- [ASSIGNED TASK] Lines in the records below that contain the word "equation" must each be copied.

Data records:
========================================
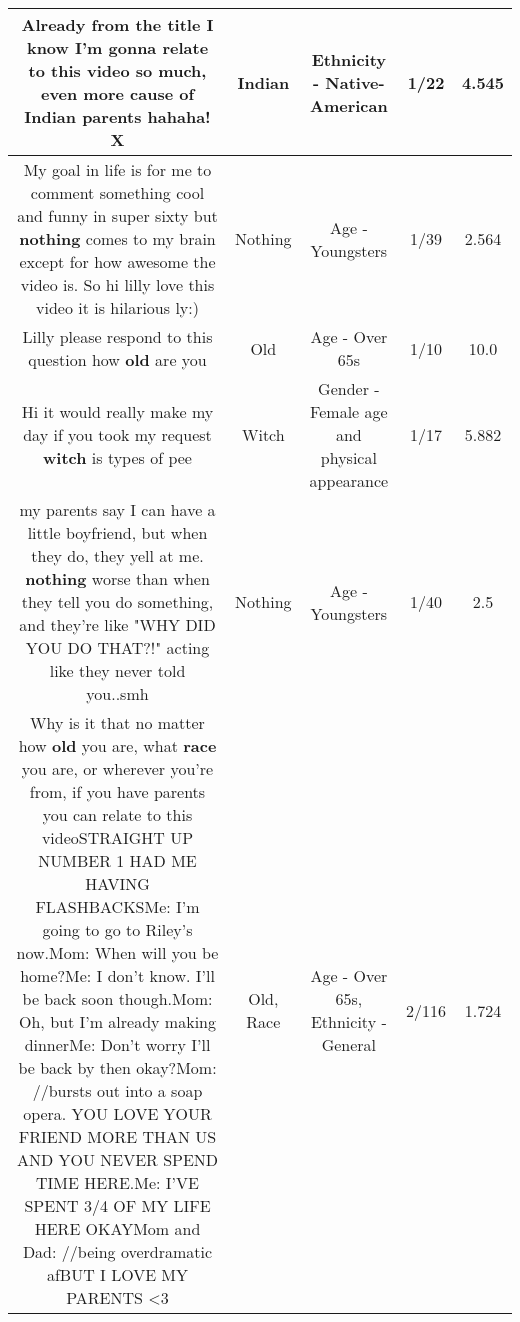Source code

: \documentclass[11pt]{article}
\newlength\mylength
\begin{document}
\begin{center}
\begin{longtable}{|C{.65\mylength}|C{.30\mylength}|C{.12\mylength}|C{.12\mylength}|C{.12\mylength}|}
  \small Already from the title I know I'm gonna relate to this video so much, even more cause of \textbf{Indian} parents hahaha! X\normalsize   & Indian & Ethnicity - Native-American & 1/22 & 4.545 \\  \hline
  \small My goal in life is for me to comment something cool and funny in super sixty but \textbf{nothing} comes to my brain except for how awesome the video is. So hi lilly love this video it is hilarious ly:)\normalsize   & Nothing & Age - Youngsters & 1/39 & 2.564 \\  \hline
  \small Lilly please respond to this question how \textbf{old} are you\normalsize   & Old & Age - Over 65s & 1/10 & 10.0 \\  \hline
  \small Hi it would really make my day if you took my request \textbf{witch} is types of pee\normalsize   & Witch & Gender - Female age and physical appearance & 1/17 & 5.882 \\  \hline
  \small my parents say I can have a little boyfriend, but when they do, they yell at me. \textbf{nothing} worse than when they tell you do something, and they're like "WHY DID YOU DO THAT?!" acting like they never told you..smh\normalsize   & Nothing & Age - Youngsters & 1/40 & 2.5 \\  \hline
  \small Why is it that no matter how \textbf{old} you are, what \textbf{race} you are, or wherever you're from, if you have parents you can relate to this videoSTRAIGHT UP NUMBER 1 HAD ME HAVING FLASHBACKSMe: I'm going to go to Riley's now.Mom: When will you be home?Me: I don't know. I'll be back soon though.Mom: Oh, but I'm already making dinnerMe: Don't worry I'll be back by then okay?Mom: //bursts out into a soap opera. YOU LOVE YOUR FRIEND MORE THAN US AND YOU NEVER SPEND TIME HERE.Me: I'VE SPENT 3/4 OF MY LIFE HERE OKAYMom and Dad: //being overdramatic afBUT I LOVE MY PARENTS <3\normalsize   & Old, Race & Age - Over 65s, Ethnicity - General & 2/116 & 1.724 \\  \hline

\end{longtable}
\end{center}
\end{document}
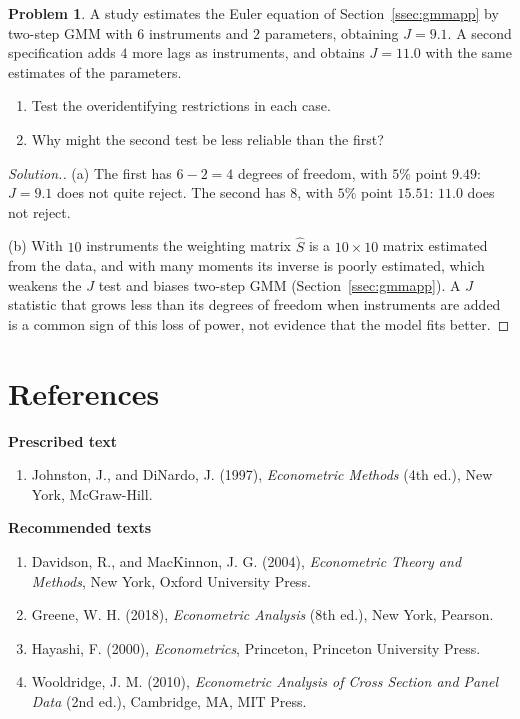 \documentclass[11pt,a4paper]{article}
\numberwithin{equation}{section}
\theoremstyle{definition}
\newtheorem{problemx}{Problem}[subsection]
\newenvironment{problem}{\begin{problemx}}{\end{problemx}}
\newenvironment{solution}
  {\renewcommand{\qedsymbol}{}\begin{proof}[\textit{Solution}.]}
  {\end{proof}}
\newcommand{\subhead}[1]{%
  \par\medskip\noindent\textbf{#1}\par\nobreak\smallskip}
\begin{document}
\begin{problem}
A study estimates the Euler equation of Section~\ref{ssec:gmmapp} by two-step GMM with $6$ instruments and $2$ parameters, obtaining $J = 9.1$. A second
specification adds $4$ more lags as instruments, and obtains $J = 11.0$ with the same estimates of the parameters.
\begin{enumerate}[label=(\alph*)]
\item Test the overidentifying restrictions in each case.
\item Why might the second test be less reliable than the first?
\end{enumerate}
\end{problem}

\begin{solution}
(a) The first has $6 - 2 = 4$ degrees of freedom, with $5\%$ point $9.49$: $J = 9.1$ does not quite reject. The second has $8$, with $5\%$ point $15.51$: $11.0$ does not reject.

(b) With $10$ instruments the weighting matrix $\hat S$ is a $10 \times 10$ matrix estimated from the data, and with many moments its inverse is poorly estimated, which
weakens the $J$ test and biases two-step GMM (Section~\ref{ssec:gmmapp}). A $J$ statistic that grows less than its degrees of freedom when instruments are added is a
common sign of this loss of power, not evidence that the model fits better.
\end{solution}

\section*{References}

\subhead{Prescribed text}
\begin{enumerate}
\item Johnston, J., and DiNardo, J. (1997), \emph{Econometric Methods} (4th ed.), New York, McGraw-Hill.
\end{enumerate}

\subhead{Recommended texts}
\begin{enumerate}
\item Davidson, R., and MacKinnon, J. G. (2004), \emph{Econometric Theory and Methods}, New York, Oxford University Press.
\item Greene, W. H. (2018), \emph{Econometric Analysis} (8th ed.), New York, Pearson.
\item Hayashi, F. (2000), \emph{Econometrics}, Princeton, Princeton University Press.
\item Wooldridge, J. M. (2010), \emph{Econometric Analysis of Cross Section and Panel Data} (2nd ed.), Cambridge, MA, MIT Press.
\end{enumerate}
\end{document}
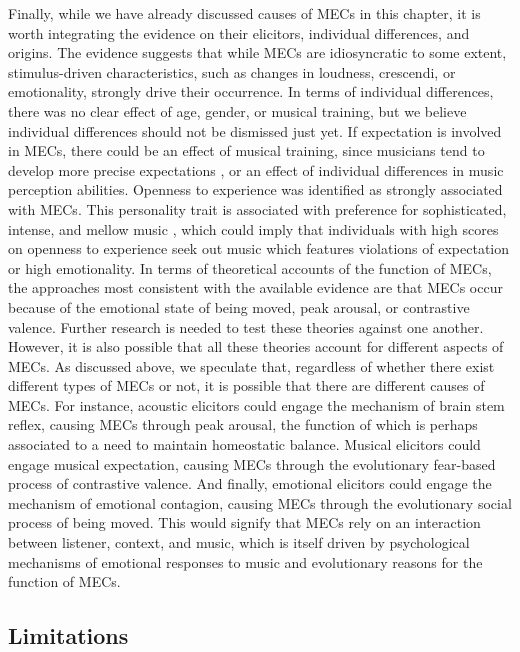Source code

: Finally, while we have already discussed causes of MECs in this chapter, it is worth integrating the evidence on their elicitors, individual differences, and origins. The evidence suggests that while MECs are idiosyncratic to some extent, stimulus-driven characteristics, such as changes in loudness, crescendi, or emotionality, strongly drive their occurrence. In terms of individual differences, there was no clear effect of age, gender, or musical training, but we believe individual differences should not be dismissed just yet. If expectation is involved in MECs, there could be an effect of musical training, since musicians tend to develop more precise expectations \parencite{hansen2014, hansen2016, quirogamartinez2019}, or an effect of individual differences in music perception abilities. Openness to experience was identified as strongly associated with MECs. This personality trait is associated with preference for sophisticated, intense, and mellow music \parencite{schafer2017}, which could imply that individuals with high scores on openness to experience seek out music which features violations of expectation or high emotionality. In terms of theoretical accounts of the function of MECs, the approaches most consistent with the available evidence are that MECs occur because of the emotional state of being moved, peak arousal, or contrastive valence. Further research is needed to test these theories against one another. However, it is also possible that all these theories account for different aspects of MECs. As discussed above, we speculate that, regardless of whether there exist different types of MECs or not, it is possible that there are different causes of MECs. For instance, acoustic elicitors could engage the mechanism of brain stem reflex, causing MECs through peak arousal, the function of which is perhaps associated to a need to maintain homeostatic balance. Musical elicitors could engage musical expectation, causing MECs through the evolutionary fear-based process of contrastive valence. And finally, emotional elicitors could engage the mechanism of emotional contagion, causing MECs through the evolutionary social process of being moved. This would signify that MECs rely on an interaction between listener, context, and music, which is itself driven by psychological mechanisms of emotional responses to music and evolutionary reasons for the function of MECs.

\subsection{Limitations}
========================================
- [RESPONSE TO THIS EXERCISE]
\numberwithin{equation}{section}
A study estimates the Euler equation of Section~\ref{ssec:gmmapp} by two-step GMM with $6$ instruments and $2$ parameters, obtaining $J = 9.1$. A second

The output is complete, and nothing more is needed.